I am so sorry for your loss.


----------



## TortsNTurtles (Dec 31, 2013)

I am sorry for your loss .


----------



## Laura (Dec 31, 2013)

If you decide to get another.... think about what to do next time when the power goes out... Hot water bottles, the hot hands packet warmers... or a battery operated? heater? just for them... they have battery socks to keep warm..
sorry for the loss.


----------



## Pokeymeg (Jan 1, 2014)

I'm glad you find this forum, there are tons of folks here who understand exactly what you're going through. I've also lost plenty of pets over the years, but nothing affected me quite like losing a baby tortoise.... just something about these crazy little shelled creatures....

Sorry for your loss


----------



## Terry Allan Hall (Jan 9, 2014)

Condolences on your loss...come spring, why get another to share your love?

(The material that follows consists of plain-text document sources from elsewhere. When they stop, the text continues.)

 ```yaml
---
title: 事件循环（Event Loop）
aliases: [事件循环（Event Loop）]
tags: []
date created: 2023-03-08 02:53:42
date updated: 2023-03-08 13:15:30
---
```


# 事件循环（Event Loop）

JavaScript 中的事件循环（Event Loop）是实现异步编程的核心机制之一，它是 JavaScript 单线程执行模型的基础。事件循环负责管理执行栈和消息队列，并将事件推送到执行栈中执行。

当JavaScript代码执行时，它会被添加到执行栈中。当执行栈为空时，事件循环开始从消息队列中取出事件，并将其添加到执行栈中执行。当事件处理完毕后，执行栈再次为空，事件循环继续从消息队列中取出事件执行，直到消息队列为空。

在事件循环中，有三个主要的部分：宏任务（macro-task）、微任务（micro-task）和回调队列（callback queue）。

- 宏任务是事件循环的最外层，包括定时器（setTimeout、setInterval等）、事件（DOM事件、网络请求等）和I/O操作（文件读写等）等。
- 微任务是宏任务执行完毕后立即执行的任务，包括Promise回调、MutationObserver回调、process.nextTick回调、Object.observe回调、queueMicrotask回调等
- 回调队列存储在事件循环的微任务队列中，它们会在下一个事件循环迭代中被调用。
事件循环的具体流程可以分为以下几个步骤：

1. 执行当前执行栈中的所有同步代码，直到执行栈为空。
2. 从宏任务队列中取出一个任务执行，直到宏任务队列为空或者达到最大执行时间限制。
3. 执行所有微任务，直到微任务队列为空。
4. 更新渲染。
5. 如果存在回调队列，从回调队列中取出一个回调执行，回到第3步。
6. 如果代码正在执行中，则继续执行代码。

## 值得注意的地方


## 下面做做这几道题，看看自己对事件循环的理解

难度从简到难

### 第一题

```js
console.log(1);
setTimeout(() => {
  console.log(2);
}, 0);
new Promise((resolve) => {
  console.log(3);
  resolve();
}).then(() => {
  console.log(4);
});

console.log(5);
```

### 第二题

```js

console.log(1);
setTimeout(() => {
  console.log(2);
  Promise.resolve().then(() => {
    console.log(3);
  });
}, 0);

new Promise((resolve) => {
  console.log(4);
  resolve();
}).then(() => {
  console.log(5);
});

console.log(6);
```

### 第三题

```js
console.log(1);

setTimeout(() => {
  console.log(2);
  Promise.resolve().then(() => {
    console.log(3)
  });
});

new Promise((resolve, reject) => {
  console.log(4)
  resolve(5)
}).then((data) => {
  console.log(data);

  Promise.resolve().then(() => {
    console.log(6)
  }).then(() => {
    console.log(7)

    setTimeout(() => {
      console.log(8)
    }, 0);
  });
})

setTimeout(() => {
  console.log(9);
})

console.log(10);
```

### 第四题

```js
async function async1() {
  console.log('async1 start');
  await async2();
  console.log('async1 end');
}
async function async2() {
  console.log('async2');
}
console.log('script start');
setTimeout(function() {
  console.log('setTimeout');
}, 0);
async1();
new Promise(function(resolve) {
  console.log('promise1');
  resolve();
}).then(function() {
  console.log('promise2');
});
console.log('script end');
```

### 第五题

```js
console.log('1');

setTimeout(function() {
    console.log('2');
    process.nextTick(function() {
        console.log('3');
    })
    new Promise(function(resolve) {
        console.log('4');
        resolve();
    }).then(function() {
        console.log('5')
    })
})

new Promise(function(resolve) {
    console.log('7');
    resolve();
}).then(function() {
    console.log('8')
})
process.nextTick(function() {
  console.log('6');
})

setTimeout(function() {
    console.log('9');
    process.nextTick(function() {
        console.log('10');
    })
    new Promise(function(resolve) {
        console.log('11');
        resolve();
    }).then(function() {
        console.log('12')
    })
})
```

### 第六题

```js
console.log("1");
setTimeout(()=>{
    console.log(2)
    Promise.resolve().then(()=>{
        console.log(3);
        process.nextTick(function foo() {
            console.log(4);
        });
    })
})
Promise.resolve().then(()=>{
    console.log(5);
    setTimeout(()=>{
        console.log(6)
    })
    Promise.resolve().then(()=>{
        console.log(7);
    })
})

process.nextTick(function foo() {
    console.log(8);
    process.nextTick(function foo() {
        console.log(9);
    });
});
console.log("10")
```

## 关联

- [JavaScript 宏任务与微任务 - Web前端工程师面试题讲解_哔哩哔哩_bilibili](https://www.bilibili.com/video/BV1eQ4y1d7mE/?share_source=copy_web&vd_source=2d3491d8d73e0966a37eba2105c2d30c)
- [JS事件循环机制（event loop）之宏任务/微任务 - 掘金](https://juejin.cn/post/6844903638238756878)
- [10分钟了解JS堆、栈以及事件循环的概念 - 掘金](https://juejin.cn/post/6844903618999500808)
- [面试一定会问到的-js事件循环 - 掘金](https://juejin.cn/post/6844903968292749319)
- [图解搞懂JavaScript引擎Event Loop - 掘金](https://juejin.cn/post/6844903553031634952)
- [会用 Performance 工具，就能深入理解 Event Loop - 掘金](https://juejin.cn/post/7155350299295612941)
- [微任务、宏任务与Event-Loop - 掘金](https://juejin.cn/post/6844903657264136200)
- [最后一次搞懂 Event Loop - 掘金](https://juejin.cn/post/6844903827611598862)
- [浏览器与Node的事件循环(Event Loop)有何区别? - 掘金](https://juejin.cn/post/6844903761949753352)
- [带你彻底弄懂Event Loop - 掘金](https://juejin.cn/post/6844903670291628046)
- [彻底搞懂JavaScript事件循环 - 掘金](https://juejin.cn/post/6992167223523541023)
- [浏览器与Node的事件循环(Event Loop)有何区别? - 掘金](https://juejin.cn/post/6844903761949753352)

European tortoises do better than Africans here in the USA, so consider a Hermann's or a northern variety of Greek, perhaps. If they get down to 40, they just go to sleep, but wake up once allowed to warm up, while tropicals are adversely affected by chills, sometimes lethally.


----------



## bouaboua (Jan 9, 2014)

I'm very sorry for your loss. I do believe you will have another tortoise coming. Maybe you will have better luck with the weather this time and you may consider some contingency plan/preparation plan for situation like this for happening again.

You Take Care and best luck to you and your future Tort pet.


----------



## ascott (Jan 9, 2014)

> European tortoises do better than Africans here in the USA, so consider a Hermann's or a northern variety of Greek, perhaps. If they get down to 40, they just go to sleep, but wake up once allowed to warm up, while tropicals are adversely affected by chills, sometimes lethally.



What a perfect share here....again, I am so very sorry for you having to have this experience....


----------